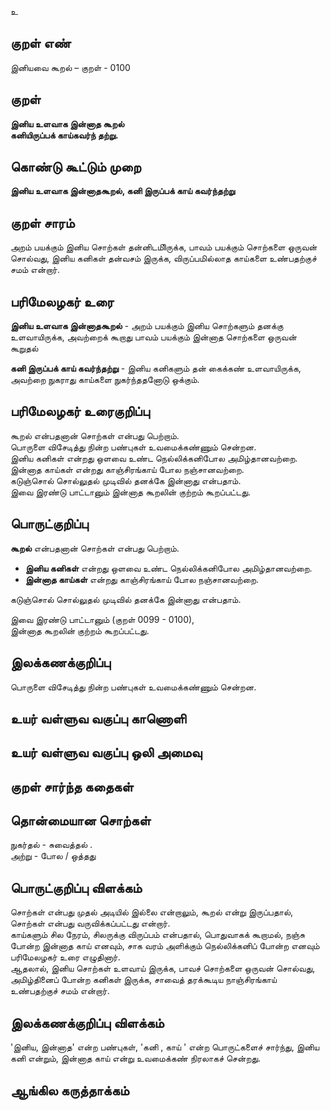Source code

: உ

## குறள் எண் 

இனியவை கூறல் – குறள் - 0100  

## குறள் 

**இனிய உளவாக இன்னாத கூறல்  
கனியிருப்பக் காய்கவர்ந் தற்று.** 

## கொண்டு கூட்டும் முறை

**இனிய உளவாக இன்னாதகூறல், கனி இருப்பக் காய் கவர்ந்தற்று**
## குறள் சாரம் 

அறம் பயக்கும் இனிய சொற்கள் தன்னிடமிிருக்க, பாவம் பயக்கும் சொற்களை ஒருவன் சொல்வது, இனிய கனிகள் தன்வசம் இருக்க, விருப்பமில்லாத காய்களை உண்பதற்குச் சமம் என்றார்.

## பரிமேலழகர் உரை

**இனிய உளவாக இன்னாதகூறல்** - அறம் பயக்கும் இனிய சொற்களும் தனக்கு உளவாயிருக்க, அவற்றைக் கூறாது பாவம் பயக்கும் இன்னாத சொற்களை ஒருவன் கூறுதல்  

**கனி இருப்பக் காய் கவர்ந்தற்று** - இனிய கனிகளும் தன் கைக்கண் உளவாயிருக்க, அவற்றை நுகராது காய்களை நுகர்ந்ததனோடு ஒக்கும்.   

## பரிமேலழகர் உரைகுறிப்பு   

கூறல் என்பதனான் சொற்கள் என்பது பெற்றாம்.  
பொருளை விசேடித்து நின்ற பண்புகள் உவமைக்கண்ணும் சென்றன.  
இனிய கனிகள் என்றது ஒளவை உண்ட நெல்லிக்கனிபோல அமிழ்தானவற்றை.  
இன்னாத காய்கள் என்றது காஞ்சிரங்காய் போல நஞ்சானவற்றை.  
கடுஞ்சொல் சொல்லுதல் முடிவில் தனக்கே இன்னாது என்பதாம்.  
இவை இரண்டு பாட்டானும் இன்னாத கூறலின் குற்றம் கூறப்பட்டது.   

## பொருட்குறிப்பு 

**கூறல்** என்பதனான் சொற்கள் என்பது பெற்றாம்.  

* **இனிய கனிகள்** என்றது ஒளவை உண்ட நெல்லிக்கனிபோல அமிழ்தானவற்றை.  
* **இன்னாத காய்கள்** என்றது காஞ்சிரங்காய் போல நஞ்சானவற்றை.  

கடுஞ்சொல் சொல்லுதல் முடிவில் தனக்கே இன்னாது என்பதாம்.  

இவை இரண்டு பாட்டானும் (குறள் 0099 - 0100),  
இன்னாத கூறலின் குற்றம் கூறப்பட்டது.  

## இலக்கணக்குறிப்பு  

பொருளை விசேடித்து நின்ற பண்புகள் உவமைக்கண்ணும் சென்றன. 
## உயர் வள்ளுவ வகுப்பு காணொளி


## உயர் வள்ளுவ வகுப்பு ஒலி அமைவு 

 
## குறள் சார்ந்த கதைகள் 


## தொன்மையான சொற்கள்

நுகர்தல் - சுவைத்தல் .  
அற்று   - போல / ஒத்தது  

## பொருட்குறிப்பு விளக்கம்

சொற்கள் என்பது முதல் அடியில் இல்லை என்றாலும், கூறல் என்று இருப்பதால், சொற்கள் என்பது வருவிக்கப்பட்டது என்றார்.  
காய்களும் சில நேரம், சிலருக்கு விருப்பம் என்பதால், பொதுவாகக் கூறாமல், நஞ்சு போன்ற இன்னாத காய் எனவும், சாக வரம் அளிக்கும் நெல்லிக்கனிப் போன்ற எனவும் பரிமேலழகர் உரை எழுதினார்.  
ஆதலால், இனிய சொற்கள் உளவாய் இருக்க, பாவச் சொற்களை ஒருவன் சொல்வது, அமிழ்தினைப் போன்ற கனிகள் இருக்க, சாவைத் தரக்கூடிய நாஞ்சிரங்காய் உண்பதற்குச் சமம் என்றார். 

## இலக்கணக்குறிப்பு விளக்கம்

'இனிய, இன்னாத' என்ற பண்புகள், 'கனி , காய் ' என்ற பொருட்களைச் சார்ந்து, இனிய கனி என்றும், இன்னாத காய் என்று உவமைக்கண் நிரலாகச் சென்றது.  



## ஆங்கில கருத்தாக்கம் 


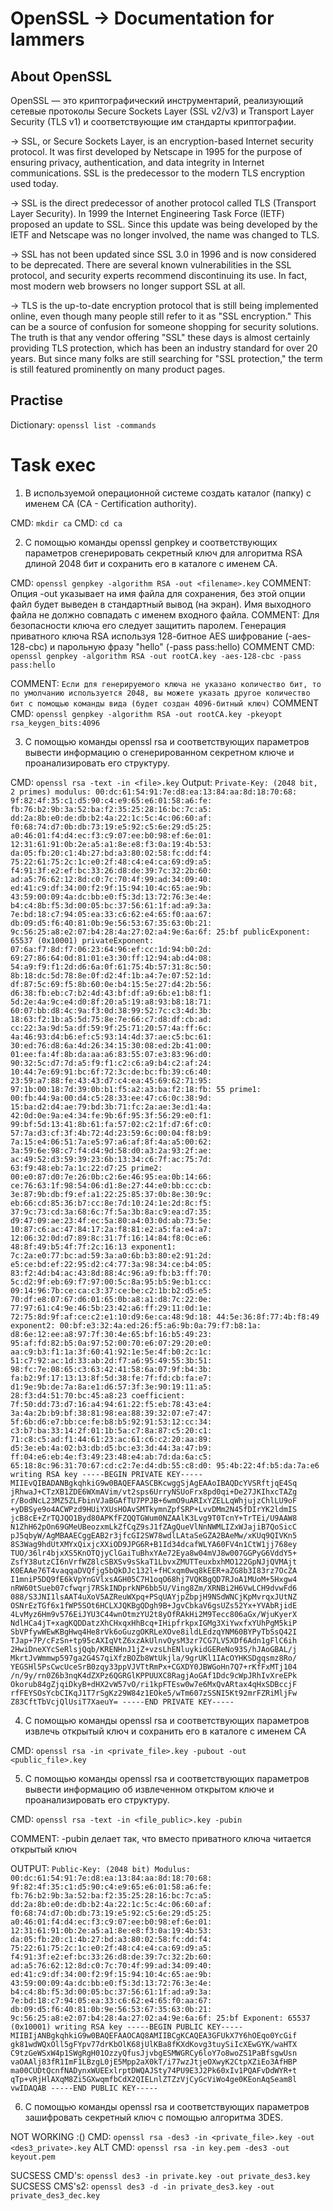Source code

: 
# OpenSSL -> Documentation for lammers

## About OpenSSL

OpenSSL — это криптографический инструментарий, реализующий сетевые протоколы Secure Sockets Layer (SSL v2/v3) и Transport Layer Security (TLS v1) и соответствующие им стандарты криптографии.

-> SSL, or Secure Sockets Layer, is an encryption-based Internet security protocol. It was first developed by Netscape in 1995 for the purpose of ensuring privacy, authentication, and data integrity in Internet communications. SSL is the predecessor to the modern TLS encryption used today.

-> SSL is the direct predecessor of another protocol called TLS (Transport Layer Security). In 1999 the Internet Engineering Task Force (IETF) proposed an update to SSL. Since this update was being developed by the IETF and Netscape was no longer involved, the name was changed to TLS.

-> SSL has not been updated since SSL 3.0 in 1996 and is now considered to be deprecated. There are several known vulnerabilities in the SSL protocol, and security experts recommend discontinuing its use. In fact, most modern web browsers no longer support SSL at all.

-> TLS is the up-to-date encryption protocol that is still being implemented online, even though many people still refer to it as "SSL encryption." This can be a source of confusion for someone shopping for security solutions. The truth is that any vendor offering "SSL" these days is almost certainly providing TLS protection, which has been an industry standard for over 20 years. But since many folks are still searching for "SSL protection," the term is still featured prominently on many product pages.

## Practise

Dictionary:
`openssl list -commands`

# Task exec

1. В используемой операционной системе создать каталог (папку) с именем CA (CA - Certification authority).

CMD: `mkdir ca`
CMD: `cd ca`

2. С помощью команды openssl genpkey и соответствующих параметров сгенерировать секретный ключ для алгоритма RSA длиной 2048 бит и сохранить его в каталоге с именем CA.

CMD: `openssl genpkey -algorithm RSA -out <filename>.key`
COMMENT: Опция -out указывает на имя файла для сохранения, без этой опции файл будет выведен в стандартный вывод (на экран). Имя выходного файла не должно совпадать с именем входного файла.
COMMENT: Для безопасности ключа его следует защитить паролем. Генерация приватного ключа RSA используя 128-битное AES шифрование (-aes-128-cbc) и парольную фразу "hello" (-pass pass:hello)
COMMENT CMD: `openssl genpkey -algorithm RSA -out rootCA.key -aes-128-cbc -pass pass:hello`

COMMENT: `Если для генерируемого ключа не указано количество бит, то по умолчанию используется 2048, вы можете указать другое количество бит с помощью команды вида (будет создан 4096-битный ключ)`
COMMENT CMD: `openssl genpkey -algorithm RSA -out rootCA.key -pkeyopt rsa_keygen_bits:4096`

3. С помощью команды openssl rsa и соответствующих параметров вывести информацию о сгенерированном секретном ключе и проанализировать его структуру.

CMD: `openssl rsa -text -in <file>.key`
Output: `
Private-Key: (2048 bit, 2 primes)
modulus:
    00:dc:61:54:91:7e:d8:ea:13:84:aa:8d:18:70:68:
    9f:82:4f:35:c1:d5:90:c4:e9:65:e6:01:58:a6:fe:
    fb:76:b2:9b:3a:52:ba:f2:35:25:28:16:bc:7c:a5:
    dd:2a:8b:e0:de:db:b2:4a:22:1c:5c:4c:06:60:af:
    f0:68:74:d7:0b:db:73:19:e5:92:c5:6e:29:d5:25:
    a0:46:01:f4:d4:ec:f3:c9:07:ee:b0:98:ef:6e:01:
    12:31:61:91:0b:2e:a5:a1:8e:e8:f3:0a:19:4b:53:
    da:05:fb:20:c1:4b:27:bd:a3:80:02:58:fc:dd:f4:
    75:22:61:75:2c:1c:e0:2f:48:c4:e4:ca:69:d9:a5:
    f4:91:3f:e2:ef:bc:33:26:d8:de:39:7c:32:2b:60:
    ad:a5:76:62:12:8d:c0:7c:70:4f:99:ad:34:09:40:
    ed:41:c9:df:34:00:f2:9f:15:94:10:4c:65:ae:9b:
    43:59:00:09:4a:dc:bb:e0:f5:3d:13:72:76:3e:4e:
    b4:c4:8b:f5:3d:00:05:bc:37:56:61:1f:ad:a9:3a:
    7e:bd:18:c7:94:05:ea:33:c6:62:e4:65:f0:aa:67:
    db:09:d5:f6:40:81:0b:9e:56:53:67:35:63:0b:21:
    9c:56:25:a8:e2:07:b4:28:4a:27:02:a4:9e:6a:6f:
    25:bf
publicExponent: 65537 (0x10001)
privateExponent:
    07:6a:f7:8d:f7:06:23:64:96:ef:cc:1d:94:b0:2d:
    69:27:86:64:0d:81:01:e3:30:ff:12:94:ab:d4:08:
    54:a9:f9:f1:2d:d6:6a:0f:61:75:4b:57:31:8c:50:
    8b:18:dc:5d:78:8e:0f:d2:4f:1b:a4:7e:07:52:1d:
    df:87:5c:69:f5:8b:60:0e:b4:15:5e:27:d4:2b:56:
    d6:38:fb:eb:c7:b2:4d:43:bf:df:a9:6b:e1:b8:f1:
    5d:2e:4a:9c:e4:d0:8f:20:a5:19:a8:93:b8:18:71:
    60:07:bb:d8:4c:9a:f3:0d:38:99:52:7c:c3:4d:3b:
    18:63:f2:1b:a5:5d:75:8e:7e:66:c7:d8:df:cb:ad:
    cc:22:3a:9d:5a:df:59:9f:25:71:20:57:4a:ff:6c:
    4a:46:93:d4:b6:ef:c5:93:14:4d:37:ae:c5:bc:61:
    30:ed:76:d8:6a:4d:26:34:15:30:08:ed:2b:41:00:
    01:ee:fa:4f:8b:da:aa:a6:83:55:07:e3:83:96:d0:
    90:32:5c:d7:7d:a5:f9:f1:c2:c6:a9:b4:c2:af:24:
    10:44:7e:69:91:bc:6f:72:3c:de:bc:fb:39:c6:40:
    23:59:a7:88:fe:43:43:d7:c4:ea:45:69:62:71:95:
    97:1b:00:18:7d:39:0b:b1:f5:a2:a3:ba:f2:18:fb:
    55
prime1:
    00:fb:44:9a:00:d4:c5:28:33:ee:47:c6:0c:38:9d:
    15:ba:d2:d4:ae:79:bd:3b:71:fc:2a:ae:3e:d1:4a:
    42:0d:0e:9a:e4:34:fe:9b:6f:95:3f:56:29:e0:f1:
    99:bf:5d:13:41:8b:61:fa:57:02:c2:1f:d7:6f:c0:
    57:7a:d3:cf:3f:4b:72:4d:23:59:6c:00:04:f8:b9:
    7a:15:e4:06:51:7a:e5:97:a6:af:8f:4a:a5:00:62:
    3a:59:6e:98:c7:f4:d4:9d:58:d0:a3:2a:93:2f:ae:
    ac:49:52:d3:59:39:23:6b:13:34:c6:7f:ac:75:7d:
    63:f9:48:eb:7a:1c:22:d7:25
prime2:
    00:e0:87:d0:7e:26:0b:c2:6e:46:95:ea:0b:14:66:
    ce:76:63:1f:98:54:06:d1:8e:27:44:e0:bb:cc:cb:
    3e:87:9b:db:f9:ef:a1:22:25:85:37:0b:8e:30:9c:
    eb:66:cd:85:36:b7:cc:8e:7d:10:24:1e:2d:8c:f5:
    37:9c:73:cd:3a:68:6c:7f:5a:3b:8a:c9:ea:d7:35:
    d9:47:09:ae:23:4f:ec:5a:80:a4:03:0d:ab:73:5e:
    10:87:c6:ac:47:84:17:2a:f8:81:e2:a5:fa:e4:a7:
    12:06:32:0d:d7:89:8c:31:7f:16:14:84:f8:0c:e6:
    48:8f:49:b5:4f:7f:2c:16:13
exponent1:
    7c:2a:e0:77:bc:ad:59:3a:a0:6b:b3:80:e2:91:2d:
    e5:ce:bd:ef:22:95:d2:c4:77:3a:98:34:ce:b4:05:
    83:f2:4d:b4:ac:43:8d:88:4c:96:a9:fb:b3:ff:70:
    5c:d2:9f:eb:69:f7:97:00:5c:8a:95:b5:9e:b1:cc:
    09:14:96:7b:ce:ca:c3:37:ce:be:c2:1b:b2:d5:e5:
    70:df:e8:07:67:d6:01:65:0b:a8:a1:d8:7c:22:0e:
    77:97:61:c4:9e:46:5b:23:42:a6:ff:29:11:0d:1e:
    72:75:8d:9f:af:ce:c2:e1:10:d9:6e:ca:48:9d:18:
    44:5e:36:8f:77:4b:f8:49
exponent2:
    00:bf:e3:32:4a:ed:26:f5:a6:9b:0a:79:f7:b8:1a:
    d8:6e:12:ee:a8:97:7f:30:4e:65:bf:16:b5:49:23:
    95:af:fd:82:b5:0a:97:52:00:70:e6:07:29:20:e0:
    aa:c9:b3:f1:1a:3f:60:41:92:1e:5e:4f:b0:2c:1c:
    51:c7:92:ac:1d:33:ab:2d:f7:a6:95:49:55:3b:51:
    98:fc:7e:08:65:c3:63:42:41:58:6a:07:9f:b4:3b:
    fa:b2:9f:17:13:13:8f:5d:38:fe:7f:fd:cb:fa:e7:
    d1:9e:9b:de:7a:8a:e1:d6:57:3f:3e:90:19:11:a5:
    28:f3:d4:51:70:bc:45:a8:23
coefficient:
    7f:50:dd:73:d7:16:a4:94:61:22:f5:eb:78:43:e4:
    3a:4a:2b:b9:bf:38:81:98:ea:88:39:32:07:e7:47:
    5f:6b:d6:e7:bb:ce:fe:b8:b5:92:91:53:12:cc:34:
    c3:b7:ba:33:14:2f:01:1b:5a:c7:8a:87:c5:20:c1:
    71:c8:c5:ad:f1:44:61:23:ac:61:c6:c2:20:aa:89:
    d5:3e:eb:4a:02:b3:db:d5:bc:e3:3d:44:3a:47:b9:
    ff:04:e6:eb:4e:f3:49:23:48:e4:ab:7d:da:6a:c5:
    65:18:8c:96:31:70:67:cd:c2:7e:d4:db:55:c8:d0:
    95:4b:22:4f:b5:da:7a:e6
writing RSA key
-----BEGIN PRIVATE KEY-----
MIIEvQIBADANBgkqhkiG9w0BAQEFAASCBKcwggSjAgEAAoIBAQDcYVSRftjqE4Sq
jRhwaJ+CTzXB1ZDE6WXmAVim/vt2sps6UrryNSUoFrx8pd0qi+De27JKIhxcTAZg
r/BodNcL23MZ5ZLFbinVJaBGAfTU7PPJB+6wmO9uARIxYZELLqWhjujzChlLU9oF
+yDBSye9o4ACWPzd9HUiYXUsHOAvSMTkymnZpfSRP+LvvDMm2N45fDIrYK2ldmIS
jcB8cE+ZrTQJQO1Byd80APKfFZQQTGWum0NZAAlK3Lvg9T0TcnY+TrTEi/U9AAW8
N1ZhH62pOn69GMeUBeozxmLkZfCqZ9sJ1fZAgQueVlNnNWMLIZxWJajiB7QoSicC
pJ5qbyW/AgMBAAECggEAB2r3jfcGI2SW78wdlLAtaSeGZA2BAeMw/xKUq9QIVKn5
8S3Wag9hdUtXMYxQixjcXXiOD9JPG6R+B1Id34dcafWLYA60FV4n1CtW1jj768ey
TUO/36lr4bjxXS5KnOTQjyClGaiTuBhxYAe72Eya8w04mVJ8w007GGPyG6VddY5+
ZsfY38utzCI6nVrfWZ8lcSBXSv9sSkaT1LbvxZMUTTeuxbxhMO122GpNJjQVMAjt
K0EAAe76T4vaqqaDVQfjg5bQkDJc132l+fHCxqm0wq8kEER+aZG8b3I83rz7OcZA
I1mniP5DQ9fE6kVpYnGVlxsAGH05C7H1oqO68hj7VQKBgQD7RJoA1MUoM+5Hxgw4
nRW60tSueb07cfwqrj7RSkINDprkNP6bb5U/Ving8Zm/XRNBi2H6VwLCH9dvwFd6
088/S3JNI1lsAAT4uXoV5AZReuWXpq+PSqUAYjpZbpjH9NSdWNCjKpMvrqxJUtNZ
OSNrEzTGf6x1fWP5SOt6HCLXJQKBgQDgh9B+JgvCbkaV6gsUZs52Yx+YVAbRjidE
4LvMyz6Hm9v576EiJYU3C44wnOtmzYU2t8yOfRAkHi2M9Tecc806aGx/WjuKyerX
NdlHCa4jT+xagKQDDatzXhCHxqxHhBcq+IHipfrkpxIGMg3XiYwxfxYUhPgM5kiP
SbVPfywWEwKBgHwq4He8rVk6oGuzgOKRLeXOve8ildLEdzqYNM60BYPyTbSsQ42I
TJap+7P/cFzSn+tp95cAXIqVtZ6xzAkUlnvOysM3zr7CG7LV5XDf6Adn1gFlC6ih
2HwiDneXYcSeRlsjQqb/KRENHnJ1jZ+vzsLhENluykidGEReNo93S/hJAoGBAL/j
MkrtJvWmmwp597ga2G4S7qiXfzBOZb8WtUkjla/9grUKl1IAcOYHKSDgqsmz8Ro/
YEGSHl5PsCwcUceSrB0zqy33ppVJVTtRmPx+CGXDY0JBWGoHn7Q7+rKfFxMTj104
/n/9y/rn0Z6b3nqK4dZXPz6QGRGlKPPUUXC8RagjAoGAf1Ddc9cWpJRhIvXreEPk
Okorub84gZjqiDkyB+dHX2vW57vO/ri1kpFTEsw0w7e6MxQvARtax4qHxSDBccjF
rfFEYSOsYcbCIKqJ1T7rSgKz29W84z1EOke5/wTm607zSSNI5Kt92mrFZRiMljFw
Z83CftTbVcjQlUsiT7XaeuY=
-----END PRIVATE KEY-----
`

4. С помощью команды openssl rsa и соответствующих параметров извлечь открытый ключ и сохранить его в каталоге с именем CA

CMD: `openssl rsa -in <private_file>.key -pubout -out <public_file>.key`

5. С помощью команды openssl rsa и соответствующих параметров вывести информацию об извлеченном открытом ключе и проанализировать его структуру.

CMD: `openssl rsa -text -in <file_public>.key -pubin`

COMMENT: -pubin делает так, что вместо приватного ключа читается открытый ключ

OUTPUT: `
Public-Key: (2048 bit)
Modulus:
    00:dc:61:54:91:7e:d8:ea:13:84:aa:8d:18:70:68:
    9f:82:4f:35:c1:d5:90:c4:e9:65:e6:01:58:a6:fe:
    fb:76:b2:9b:3a:52:ba:f2:35:25:28:16:bc:7c:a5:
    dd:2a:8b:e0:de:db:b2:4a:22:1c:5c:4c:06:60:af:
    f0:68:74:d7:0b:db:73:19:e5:92:c5:6e:29:d5:25:
    a0:46:01:f4:d4:ec:f3:c9:07:ee:b0:98:ef:6e:01:
    12:31:61:91:0b:2e:a5:a1:8e:e8:f3:0a:19:4b:53:
    da:05:fb:20:c1:4b:27:bd:a3:80:02:58:fc:dd:f4:
    75:22:61:75:2c:1c:e0:2f:48:c4:e4:ca:69:d9:a5:
    f4:91:3f:e2:ef:bc:33:26:d8:de:39:7c:32:2b:60:
    ad:a5:76:62:12:8d:c0:7c:70:4f:99:ad:34:09:40:
    ed:41:c9:df:34:00:f2:9f:15:94:10:4c:65:ae:9b:
    43:59:00:09:4a:dc:bb:e0:f5:3d:13:72:76:3e:4e:
    b4:c4:8b:f5:3d:00:05:bc:37:56:61:1f:ad:a9:3a:
    7e:bd:18:c7:94:05:ea:33:c6:62:e4:65:f0:aa:67:
    db:09:d5:f6:40:81:0b:9e:56:53:67:35:63:0b:21:
    9c:56:25:a8:e2:07:b4:28:4a:27:02:a4:9e:6a:6f:
    25:bf
Exponent: 65537 (0x10001)
writing RSA key
-----BEGIN PUBLIC KEY-----
MIIBIjANBgkqhkiG9w0BAQEFAAOCAQ8AMIIBCgKCAQEA3GFUkX7Y6hOEqo0YcGif
gk81wdWQxOll5gFYpv77drKbOlK68jUlKBa8fKXdKovg3tuySiIcXEwGYK/waHTX
C9tzGeWSxW4p1SWgRgH01OzzyQfusJjvbgESMWGRCy6loY7o8woZS1PaBfsgwUsn
vaOAAlj83fR1ImF1LBzgL0jE5Mpp2aX0kT/i77wzJtjeOXwyK2CtpXZiEo3AfHBP
ma00CUDtQcnfNADynxWUEExlrptDWQAJSty74PU9E3J2Pk60xIv1PQAFvDdWYR+t
qTp+vRjHlAXqM8Zi5GXwqmfbCdX2QIELnlZTZzVjCyGcViWo4ge0KEonAqSeam8l
vwIDAQAB
-----END PUBLIC KEY-----
`

6. С помощью команды openssl rsa и соответствующих параметров зашифровать секретный ключ с помощью алгоритма 3DES.

NOT WORKING :()
CMD: `openssl rsa -des3 -in <private_file>.key -out <des3_private>.key`
ALT CMD: `openssl rsa -in key.pem -des3 -out keyout.pem`

SUCSESS CMD's: `openssl des3 -in private.key -out private_des3.key`
SUCSESS CMS's2: `openssl des3 -d -in private_des3.key -out private_des3_dec.key`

• WORK ORDER:
Where a line of the records contains the word "Sockets", copy that line.

• YOUR SOLUTION:
OpenSSL — это криптографический инструментарий, реализующий сетевые протоколы Secure Sockets Layer (SSL v2/v3) и Transport Layer Security (TLS v1) и соответствующие им стандарты криптографии.
-> SSL, or Secure Sockets Layer, is an encryption-based Internet security protocol. It was first developed by Netscape in 1995 for the purpose of ensuring privacy, authentication, and data integrity in Internet communications. SSL is the predecessor to the modern TLS encryption used today.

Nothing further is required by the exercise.